The blessing of Palestine is dependent upon the annihilation of the pit of global corruption in it. When the head of the serpent of corruption is cut off here in Palestine, and its octopus tentacles are severed throughout the world, the real blessing will come. The annihilation of the Jews here in Palestine is one of the most splendid blessings for Palestine. This will be followed by a greater blessing, Allah be praised, with the establishment of a Caliphate that will rule the land and will be pleasing to men and God.

In 2012, Al Hayat al Jadida reported:

Head of the Hamas government in Gaza, Ismail Haniyeh, said yesterday that the meeting held two days ago between the President of Egypt and the head of the Hamas Political Bureau was a product of the Arab Spring that 'will introduce the era of the Caliphate'.

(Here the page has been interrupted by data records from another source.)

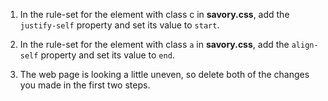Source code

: 1. In the rule-set for the element with class c in **savory.css**, add the `justify-self` property and set its value to `start`.


2. In the rule-set for the element with class `a` in **savory.css**, add the `align-self` property and set its value to `end`.



3. The web page is looking a little uneven, so delete both of the changes you made in the first two steps.
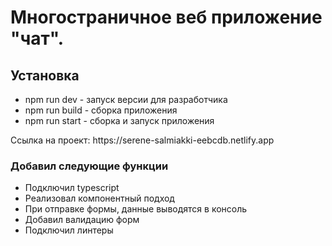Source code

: <h1>Многостраничное веб приложение "чат".</h1>
<h2>Установка</h2>
<ul>
  <li>npm run dev - запуск версии для разработчика</li>
  <li>npm run build - сборка приложения</li>
  <li>npm run start - сборка и запуск приложения</li>
</ul>
<p>Ссылка на проект: https://serene-salmiakki-eebcdb.netlify.app</p>
<h3>Добавил следующие функции</h3>
<ul>
  <li>Подключил typescript</li>
  <li>Реализовал компонентный подход</li>
  <li>При отправке формы, данные выводятся в консоль</li>
  <li>Добавил валидацию форм</li>
  <li>Подключил линтеры</li>
</ul>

The Hamas Charter does not list statehood in Palestine as an objective. Here is what it says:

The Islamic Resistance Movement found itself at a time when Islam has disappeared from life. Thus rules shook, concepts were upset, values changed and evil people took control, oppression and darkness prevailed, cowards became like tigers: homelands were usurped, people were scattered and were caused to wander all over the world, the state of justice disappeared and the state of falsehood replaced it. Nothing remained in its right place. Thus, when Islam is absent from the arena, everything changes. From this state of affairs the incentives are drawn.

As for the objectives: They are the fighting against the false, defeating it and vanquishing it so that justice could prevail, homelands be retrieved and from its mosques would the voice of the mu'azen emerge declaring the establishment of the state of Islam, so that people and things would return each to their right places and Allah is our helper.

As the Islamic Resistance Movement paves its way, it will back the oppressed and support the wronged with all its might. It will spare no effort to bring about justice and defeat injustice, in word and deed, in this place and everywhere it can reach and have influence therein.

Hamas' goals are explicit - for those who bother to read and listen to what they say, instead of what they want to believe.

No one is saying that Hamas and Al Qaeda and ISIS are operationally connected - that is a red herring that Fisher throws in. And as I pointed out recently, the three groups have different focuses on how to achieve their goals. But their actual goals, and violent strategies to reach those goals, are quite similar.